Which lines of the entries below hold the word "using"? Report each of them.

================================

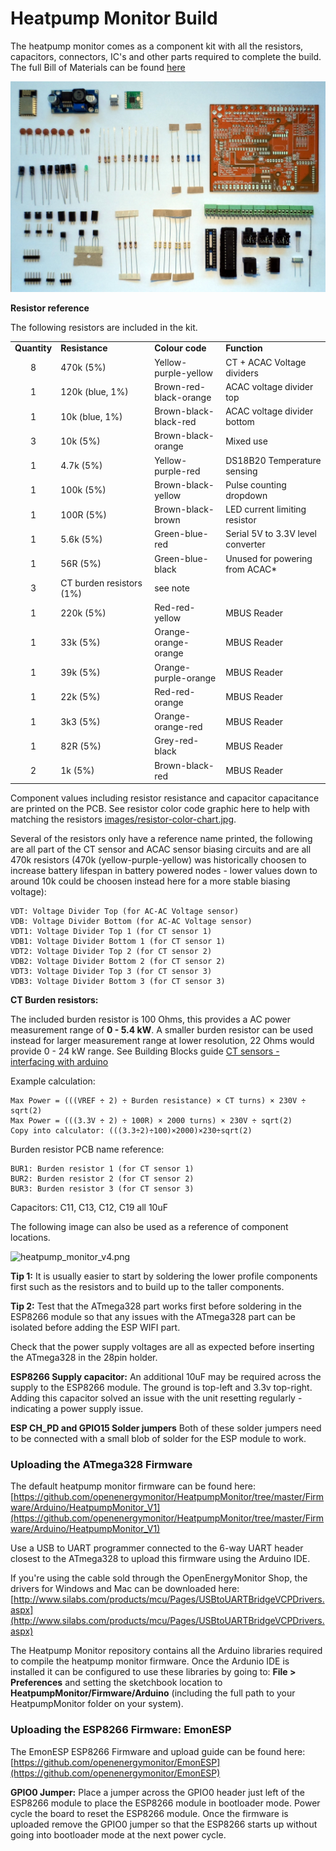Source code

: # Heatpump Monitor Build

The heatpump monitor comes as a component kit with all the resistors, capacitors, connectors, IC's and other parts required to complete the build. The full Bill of Materials can be found [here](https://github.com/openenergymonitor/HeatpumpMonitor/blob/master/costingexample.md)

![heatpump_monitor_v2_components.JPG](images/heatpump_monitor_v2_components.JPG)

**Resistor reference**

The following resistors are included in the kit.

<table cellspacing="0" border="0">
	<colgroup width="63"></colgroup>
	<colgroup width="219"></colgroup>
	<colgroup width="162"></colgroup>
	<colgroup width="245"></colgroup>
	<tr>
		<td height="17" align="center"><b>Quantity</b></td>
		<td align="left"><b>Resistance</b></td>
		<td align="left"><b>Colour code</b></td>
		<td align="left"><b>Function</b></td>
	</tr>
	<tr>
		<td height="17" align="center" sdval="8" sdnum="2057;">8</td>
		<td align="left">470k (5%)</td>
		<td align="left">Yellow-purple-yellow</td>
		<td align="left">CT + ACAC Voltage dividers</td>
	</tr>
	<tr>
		<td height="17" align="center" sdval="1" sdnum="2057;">1</td>
		<td align="left">120k (blue, 1%)</td>
		<td align="left">Brown-red-black-orange</td>
		<td align="left">ACAC voltage divider top</td>
	</tr>
	<tr>
		<td height="17" align="center" sdval="1" sdnum="2057;">1</td>
		<td align="left">10k (blue, 1%)</td>
		<td align="left">Brown-black-black-red</td>
		<td align="left">ACAC voltage divider bottom</td>
	</tr>
	<tr>
		<td height="17" align="center" sdval="1" sdnum="2057;">3</td>
		<td align="left">10k (5%)</td>
		<td align="left">Brown-black-orange</td>
		<td align="left">Mixed use</td>
	</tr>
	<tr>
		<td height="17" align="center" sdval="1" sdnum="2057;">1</td>
		<td align="left">4.7k (5%)</td>
		<td align="left">Yellow-purple-red</td>
		<td align="left">DS18B20 Temperature sensing</td>
	</tr>
	<tr>
		<td height="17" align="center" sdval="1" sdnum="2057;">1</td>
		<td align="left">100k (5%)</td>
		<td align="left">Brown-black-yellow</td>
		<td align="left">Pulse counting dropdown</td>
	</tr>
	<tr>
		<td height="17" align="center" sdval="1" sdnum="2057;">1</td>
		<td align="left">100R (5%)</td>
		<td align="left">Brown-black-brown</td>
		<td align="left">LED current limiting resistor</td>
	</tr>
	<tr>
		<td height="17" align="center" sdval="1" sdnum="2057;">1</td>
		<td align="left">5.6k (5%)</td>
		<td align="left">Green-blue-red</td>
		<td align="left">Serial 5V to 3.3V level converter</td>
	</tr>
	<tr>
		<td height="17" align="center" sdval="1" sdnum="2057;">1</td>
		<td align="left">56R (5%)</td>
		<td align="left">Green-blue-black</td>
		<td align="left">Unused for powering from ACAC*</td>
	</tr>
	<tr>
		<td height="17" align="center" sdval="3" sdnum="2057;">3</td>
		<td align="left">CT burden resistors (1%)</td>
		<td align="left">see note</td>
		<td align="left"><br></td>
	</tr>
	<tr>
		<td height="17" align="center" sdval="1" sdnum="2057;">1</td>
		<td align="left">220k (5%)</td>
		<td align="left">Red-red-yellow</td>
		<td align="left">MBUS Reader</td>
	</tr>
	<tr>
		<td height="17" align="center" sdval="1" sdnum="2057;">1</td>
		<td align="left">33k (5%)</td>
		<td align="left">Orange-orange-orange</td>
		<td align="left">MBUS Reader</td>
	</tr>
	<tr>
		<td height="17" align="center" sdval="1" sdnum="2057;">1</td>
		<td align="left">39k (5%)</td>
		<td align="left">Orange-purple-orange</td>
		<td align="left">MBUS Reader</td>
	</tr>
	<tr>
		<td height="17" align="center" sdval="1" sdnum="2057;">1</td>
		<td align="left">22k (5%)</td>
		<td align="left">Red-red-orange</td>
		<td align="left">MBUS Reader</td>
	</tr>
	<tr>
		<td height="17" align="center" sdval="1" sdnum="2057;">1</td>
		<td align="left">3k3 (5%)</td>
		<td align="left">Orange-orange-red</td>
		<td align="left">MBUS Reader</td>
	</tr>
	<tr>
		<td height="17" align="center" sdval="1" sdnum="2057;">1</td>
		<td align="left">82R (5%)</td>
		<td align="left">Grey-red-black</td>
		<td align="left">MBUS Reader</td>
	</tr>
	<tr>
		<td height="17" align="center" sdval="2" sdnum="2057;">2</td>
		<td align="left">1k (5%)</td>
		<td align="left">Brown-black-red</td>
		<td align="left">MBUS Reader</td>
	</tr>
</table>

Component values including resistor resistance and capacitor capacitance are printed on the PCB. See resistor color code graphic here to help with matching the resistors [images/resistor-color-chart.jpg](images/resistor-color-chart.jpg).

Several of the resistors only have a reference name printed, the following are all part of the CT sensor and ACAC sensor biasing circuits and are all 470k resistors (470k (yellow-purple-yellow) was historically choosen to increase battery lifespan in battery powered nodes - lower values down to around 10k could be choosen instead here for a more stable biasing voltage):

    VDT: Voltage Divider Top (for AC-AC Voltage sensor)
    VDB: Voltage Divider Bottom (for AC-AC Voltage sensor)
    VDT1: Voltage Divider Top 1 (for CT sensor 1)
    VDB1: Voltage Divider Bottom 1 (for CT sensor 1)
    VDT2: Voltage Divider Top 2 (for CT sensor 2)
    VDB2: Voltage Divider Bottom 2 (for CT sensor 2)
    VDT3: Voltage Divider Top 3 (for CT sensor 3)
    VDB3: Voltage Divider Bottom 3 (for CT sensor 3)

**CT Burden resistors:**

The included burden resistor is 100 Ohms, this provides a AC power measurement range of **0 - 5.4 kW**. A smaller burden resistor can be used instead for larger measurement range at lower resolution, 22 Ohms would provide 0 - 24 kW range. See Building Blocks guide [CT sensors - interfacing with arduino](https://openenergymonitor.org/emon/buildingblocks/ct-sensors-interface)

Example calculation:

    Max Power = (((VREF ÷ 2) ÷ Burden resistance) × CT turns) × 230V ÷ sqrt(2)
    Max Power = (((3.3V ÷ 2) ÷ 100R) × 2000 turns) × 230V ÷ sqrt(2) 
    Copy into calculator: (((3.3÷2)÷100)×2000)×230÷sqrt(2) 

Burden resistor PCB name reference:

    BUR1: Burden resistor 1 (for CT sensor 1)
    BUR2: Burden resistor 2 (for CT sensor 2)
    BUR3: Burden resistor 3 (for CT sensor 3)
    
Capacitors: C11, C13, C12, C19 all 10uF

The following image can also be used as a reference of component locations. 
    
![heatpump_monitor_v4.png](images/heatpump_monitor_v4.png)

**Tip 1:** It is usually easier to start by soldering the lower profile components first such as the resistors and to build up to the taller components. 

**Tip 2:** Test that the ATmega328 part works first before soldering in the ESP8266 module so that any issues with the ATmega328 part can be isolated before adding the ESP WIFI part. 

Check that the power supply voltages are all as expected before inserting the ATmega328 in the 28pin holder.

**ESP8266 Supply capacitor:** An additional 10uF may be required across the supply to the ESP8266 module. The ground is top-left and 3.3v top-right. Adding this capacitor solved an issue with the unit resetting regularly - indicating a power supply issue.

**ESP CH_PD and GPIO15 Solder jumpers** Both of these solder jumpers need to be connected with a small blob of solder for the ESP module to work.


### Uploading the ATmega328 Firmware

The default heatpump monitor firmware can be found here: [https://github.com/openenergymonitor/HeatpumpMonitor/tree/master/Firmware/Arduino/HeatpumpMonitor_V1](https://github.com/openenergymonitor/HeatpumpMonitor/tree/master/Firmware/Arduino/HeatpumpMonitor_V1)

Use a USB to UART programmer connected to the 6-way UART header closest to the ATmega328 to upload this firmware using the Arduino IDE.

If you're using the cable sold through the OpenEnergyMonitor Shop, the drivers for Windows and Mac can be downloaded here: [http://www.silabs.com/products/mcu/Pages/USBtoUARTBridgeVCPDrivers.aspx](http://www.silabs.com/products/mcu/Pages/USBtoUARTBridgeVCPDrivers.aspx)

The Heatpump Monitor repository contains all the Arduino libraries required to compile the heatpump monitor firmware. Once the Ardunio IDE is installed it can be configured to use these libraries by going to: **File > Preferences** and setting the sketchbook location to **HeatpumpMonitor/Firmware/Arduino** (including the full path to your HeatpumpMonitor folder on your system).

### Uploading the ESP8266 Firmware: EmonESP

The EmonESP ESP8266 Firmware and upload guide can be found here: [https://github.com/openenergymonitor/EmonESP](https://github.com/openenergymonitor/EmonESP)

**GPIO0 Jumper:** Place a jumper across the GPIO0 header just left of the ESP8266 module to place the ESP8266 module in bootloader mode. Power cycle the board to reset the ESP8266 module. Once the firmware is uploaded remove the GPIO0 jumper so that the ESP8266 starts up without going into bootloader mode at the next power cycle.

================================

- Answer to this problem
Use a USB to UART programmer connected to the 6-way UART header closest to the ATmega328 to upload this firmware using the Arduino IDE.
If you're using the cable sold through the OpenEnergyMonitor Shop, the drivers for Windows and Mac can be downloaded here: [http://www.silabs.com/products/mcu/Pages/USBtoUARTBridgeVCPDrivers.aspx](http://www.silabs.com/products/mcu/Pages/USBtoUARTBridgeVCPDrivers.aspx)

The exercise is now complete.